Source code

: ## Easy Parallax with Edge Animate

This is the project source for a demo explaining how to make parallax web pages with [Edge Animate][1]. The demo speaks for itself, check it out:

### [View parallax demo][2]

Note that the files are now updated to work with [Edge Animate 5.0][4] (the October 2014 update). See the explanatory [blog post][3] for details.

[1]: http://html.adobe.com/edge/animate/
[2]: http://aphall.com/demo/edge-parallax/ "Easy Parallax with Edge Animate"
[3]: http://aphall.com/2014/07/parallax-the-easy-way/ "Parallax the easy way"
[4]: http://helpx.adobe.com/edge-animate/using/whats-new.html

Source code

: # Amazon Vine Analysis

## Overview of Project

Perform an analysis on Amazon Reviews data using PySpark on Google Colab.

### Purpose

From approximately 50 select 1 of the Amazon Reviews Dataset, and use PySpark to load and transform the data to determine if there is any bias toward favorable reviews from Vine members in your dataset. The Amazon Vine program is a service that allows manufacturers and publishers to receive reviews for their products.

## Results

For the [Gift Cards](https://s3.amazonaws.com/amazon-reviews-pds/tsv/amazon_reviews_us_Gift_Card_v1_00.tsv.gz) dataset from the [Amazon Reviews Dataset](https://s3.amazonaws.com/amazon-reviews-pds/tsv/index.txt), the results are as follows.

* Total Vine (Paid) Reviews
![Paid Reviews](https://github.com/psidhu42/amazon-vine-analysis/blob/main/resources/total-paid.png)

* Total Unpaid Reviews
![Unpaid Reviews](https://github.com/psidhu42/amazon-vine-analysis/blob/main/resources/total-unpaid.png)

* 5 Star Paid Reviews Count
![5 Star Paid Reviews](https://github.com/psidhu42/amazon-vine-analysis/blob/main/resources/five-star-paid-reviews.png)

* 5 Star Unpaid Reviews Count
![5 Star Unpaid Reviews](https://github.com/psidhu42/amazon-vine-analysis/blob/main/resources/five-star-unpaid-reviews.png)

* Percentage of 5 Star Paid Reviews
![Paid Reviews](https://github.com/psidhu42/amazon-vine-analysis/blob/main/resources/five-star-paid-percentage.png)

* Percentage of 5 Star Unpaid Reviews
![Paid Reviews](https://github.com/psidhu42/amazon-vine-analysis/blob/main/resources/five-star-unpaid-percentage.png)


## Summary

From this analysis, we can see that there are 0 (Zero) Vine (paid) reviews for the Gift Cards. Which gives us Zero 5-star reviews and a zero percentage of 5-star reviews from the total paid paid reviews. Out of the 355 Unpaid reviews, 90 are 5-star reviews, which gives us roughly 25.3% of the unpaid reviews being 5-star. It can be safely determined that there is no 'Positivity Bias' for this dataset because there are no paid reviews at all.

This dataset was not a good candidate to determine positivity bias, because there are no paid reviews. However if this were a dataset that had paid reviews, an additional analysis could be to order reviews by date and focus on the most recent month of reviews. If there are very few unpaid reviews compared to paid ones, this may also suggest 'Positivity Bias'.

*Problem to work on*. Above are the records; repeat exactly the lines from the one holding "## Easy Parallax with Edge Animate" down to the one holding "Total Unpaid Reviews", end lines included.

*Answer box*.
: ## Easy Parallax with Edge Animate

This is the project source for a demo explaining how to make parallax web pages with [Edge Animate][1]. The demo speaks for itself, check it out:

### [View parallax demo][2]

Note that the files are now updated to work with [Edge Animate 5.0][4] (the October 2014 update). See the explanatory [blog post][3] for details.

[1]: http://html.adobe.com/edge/animate/
[2]: http://aphall.com/demo/edge-parallax/ "Easy Parallax with Edge Animate"
[3]: http://aphall.com/2014/07/parallax-the-easy-way/ "Parallax the easy way"
[4]: http://helpx.adobe.com/edge-animate/using/whats-new.html

Source code

: # Amazon Vine Analysis

## Overview of Project

Perform an analysis on Amazon Reviews data using PySpark on Google Colab.

### Purpose

From approximately 50 select 1 of the Amazon Reviews Dataset, and use PySpark to load and transform the data to determine if there is any bias toward favorable reviews from Vine members in your dataset. The Amazon Vine program is a service that allows manufacturers and publishers to receive reviews for their products.

## Results

For the [Gift Cards](https://s3.amazonaws.com/amazon-reviews-pds/tsv/amazon_reviews_us_Gift_Card_v1_00.tsv.gz) dataset from the [Amazon Reviews Dataset](https://s3.amazonaws.com/amazon-reviews-pds/tsv/index.txt), the results are as follows.

* Total Vine (Paid) Reviews
![Paid Reviews](https://github.com/psidhu42/amazon-vine-analysis/blob/main/resources/total-paid.png)

* Total Unpaid Reviews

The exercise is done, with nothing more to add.